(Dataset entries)

=== Section Start ===

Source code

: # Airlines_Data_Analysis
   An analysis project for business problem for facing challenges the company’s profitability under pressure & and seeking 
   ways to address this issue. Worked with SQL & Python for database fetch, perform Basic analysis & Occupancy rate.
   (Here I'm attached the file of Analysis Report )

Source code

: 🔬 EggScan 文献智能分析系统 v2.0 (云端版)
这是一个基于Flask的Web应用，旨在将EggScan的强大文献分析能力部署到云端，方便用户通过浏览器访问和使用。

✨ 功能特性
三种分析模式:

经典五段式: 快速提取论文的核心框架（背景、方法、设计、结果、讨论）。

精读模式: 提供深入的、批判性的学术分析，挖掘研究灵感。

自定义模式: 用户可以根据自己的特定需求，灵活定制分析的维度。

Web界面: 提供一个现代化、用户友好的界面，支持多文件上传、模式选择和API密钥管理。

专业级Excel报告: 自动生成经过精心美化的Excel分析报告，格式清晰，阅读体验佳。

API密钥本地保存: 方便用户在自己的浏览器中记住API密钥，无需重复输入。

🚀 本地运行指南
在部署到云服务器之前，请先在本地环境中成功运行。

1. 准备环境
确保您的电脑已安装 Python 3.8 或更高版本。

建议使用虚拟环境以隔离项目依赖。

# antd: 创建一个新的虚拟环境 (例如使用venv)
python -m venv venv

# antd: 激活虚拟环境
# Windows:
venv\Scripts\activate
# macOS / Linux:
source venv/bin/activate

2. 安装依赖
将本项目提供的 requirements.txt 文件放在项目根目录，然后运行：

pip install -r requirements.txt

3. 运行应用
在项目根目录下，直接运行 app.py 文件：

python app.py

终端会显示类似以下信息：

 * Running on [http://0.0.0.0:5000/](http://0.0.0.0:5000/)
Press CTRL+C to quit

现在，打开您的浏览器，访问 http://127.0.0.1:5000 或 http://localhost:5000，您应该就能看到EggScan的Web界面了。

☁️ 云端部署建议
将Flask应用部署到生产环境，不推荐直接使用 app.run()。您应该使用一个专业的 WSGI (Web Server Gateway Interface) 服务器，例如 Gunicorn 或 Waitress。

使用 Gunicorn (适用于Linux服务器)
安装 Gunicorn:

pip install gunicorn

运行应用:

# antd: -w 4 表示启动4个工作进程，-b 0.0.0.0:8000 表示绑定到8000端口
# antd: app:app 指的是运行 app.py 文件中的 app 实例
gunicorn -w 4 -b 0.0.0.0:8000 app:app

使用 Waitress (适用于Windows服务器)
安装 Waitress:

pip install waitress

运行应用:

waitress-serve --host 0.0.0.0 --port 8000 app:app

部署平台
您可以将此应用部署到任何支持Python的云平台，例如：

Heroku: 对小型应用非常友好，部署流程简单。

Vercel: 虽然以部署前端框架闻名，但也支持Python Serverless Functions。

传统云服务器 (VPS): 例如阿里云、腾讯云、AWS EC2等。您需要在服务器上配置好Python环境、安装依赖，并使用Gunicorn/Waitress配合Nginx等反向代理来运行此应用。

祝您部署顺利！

=== Section End ===

Exercise details — The answer must reproduce all of the entries exactly.

Expected answer —
Source code

: # Airlines_Data_Analysis
   An analysis project for business problem for facing challenges the company’s profitability under pressure & and seeking 
   ways to address this issue. Worked with SQL & Python for database fetch, perform Basic analysis & Occupancy rate.
   (Here I'm attached the file of Analysis Report )

Source code

: 🔬 EggScan 文献智能分析系统 v2.0 (云端版)
这是一个基于Flask的Web应用，旨在将EggScan的强大文献分析能力部署到云端，方便用户通过浏览器访问和使用。

✨ 功能特性
三种分析模式:

经典五段式: 快速提取论文的核心框架（背景、方法、设计、结果、讨论）。

精读模式: 提供深入的、批判性的学术分析，挖掘研究灵感。

自定义模式: 用户可以根据自己的特定需求，灵活定制分析的维度。

Web界面: 提供一个现代化、用户友好的界面，支持多文件上传、模式选择和API密钥管理。

专业级Excel报告: 自动生成经过精心美化的Excel分析报告，格式清晰，阅读体验佳。

API密钥本地保存: 方便用户在自己的浏览器中记住API密钥，无需重复输入。

🚀 本地运行指南
在部署到云服务器之前，请先在本地环境中成功运行。

1. 准备环境
确保您的电脑已安装 Python 3.8 或更高版本。

建议使用虚拟环境以隔离项目依赖。

# antd: 创建一个新的虚拟环境 (例如使用venv)
python -m venv venv

# antd: 激活虚拟环境
# Windows:
venv\Scripts\activate
# macOS / Linux:
source venv/bin/activate

2. 安装依赖
将本项目提供的 requirements.txt 文件放在项目根目录，然后运行：

pip install -r requirements.txt

3. 运行应用
在项目根目录下，直接运行 app.py 文件：

python app.py

终端会显示类似以下信息：

 * Running on [http://0.0.0.0:5000/](http://0.0.0.0:5000/)
Press CTRL+C to quit

现在，打开您的浏览器，访问 http://127.0.0.1:5000 或 http://localhost:5000，您应该就能看到EggScan的Web界面了。

☁️ 云端部署建议
将Flask应用部署到生产环境，不推荐直接使用 app.run()。您应该使用一个专业的 WSGI (Web Server Gateway Interface) 服务器，例如 Gunicorn 或 Waitress。

使用 Gunicorn (适用于Linux服务器)
安装 Gunicorn:

pip install gunicorn

运行应用:

# antd: -w 4 表示启动4个工作进程，-b 0.0.0.0:8000 表示绑定到8000端口
# antd: app:app 指的是运行 app.py 文件中的 app 实例
gunicorn -w 4 -b 0.0.0.0:8000 app:app

使用 Waitress (适用于Windows服务器)
安装 Waitress:

pip install waitress

运行应用:

waitress-serve --host 0.0.0.0 --port 8000 app:app

部署平台
您可以将此应用部署到任何支持Python的云平台，例如：

Heroku: 对小型应用非常友好，部署流程简单。

Vercel: 虽然以部署前端框架闻名，但也支持Python Serverless Functions。

传统云服务器 (VPS): 例如阿里云、腾讯云、AWS EC2等。您需要在服务器上配置好Python环境、安装依赖，并使用Gunicorn/Waitress配合Nginx等反向代理来运行此应用。

祝您部署顺利！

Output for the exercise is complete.